17.02.2004

Finanzdienstleister AWD: Schlechter Verlierer

Die Internetseite www.awd-aussteiger.de, auf der etwa 1 000 kritische Beiträge über den Finanzdienstleister AWD stehen und die 450 000 mal abgerufen wurde, ist im Januar 2004 zum zweiten Mal abgeschaltet worden. Dabei darf die von ehemaligen Mitarbeitern und Kunden gestaltete Seite wieder ans Netz. Laut Eilurteil des Oberlandesgerichts (OLG) Hamburg vom Dezember 2003 ist die Adresse „AWD-Aussteiger“ nicht wegen Marken- oder Namensmissbrauch zu beanstanden (Az. 3 U 117/03). Das OLG hob deshalb ein vom AWD per einstweiliger Verfügung erwirktes Verbot auf.

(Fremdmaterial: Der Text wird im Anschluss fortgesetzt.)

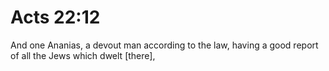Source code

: # Acts 22:12

And one Ananias, a devout man according to the law, having a good report of all the Jews which dwelt [there],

Trotz dieses Urteils hat der Provider Key Systems die Seite nach nur wenigen Tagen im Netz wieder abgeschaltet. Grund dafür ist ein Schreiben, in dem die Rechtsanwälte des AWD dem Provider rechtliche Schritte androhen, wenn er die Seite nicht umgehend deaktiviere. Zur Begründung heißt es, dass „ein einstweiliges Verfügungsverfahren eben nur eine vorläufige Regelung darstellt“. Im Hauptsacheverfahren, das der AWD jetzt anstrengen wolle, könne anders entschieden werden. Dort würden auch die „rechtswidrigen Inhalte“ gewürdigt.

Bis zur Entscheidung in der Hauptsache gilt aber das OLG-Urteil. Danach fehlt es der Seite an Unlauterkeit, Irreführungsgefahr und Rufausbeutung der Marke „AWD“. Die kritische Berichterstattung über den AWD entspreche dem Grundrecht auf Meinungsfreiheit.

Guido Radau, Anwalt der Kanzlei Junghans & Radau, der die Betreiberin der Seite vertritt, prüft nun, AWD und Provider auf Schadenersatz zu verklagen.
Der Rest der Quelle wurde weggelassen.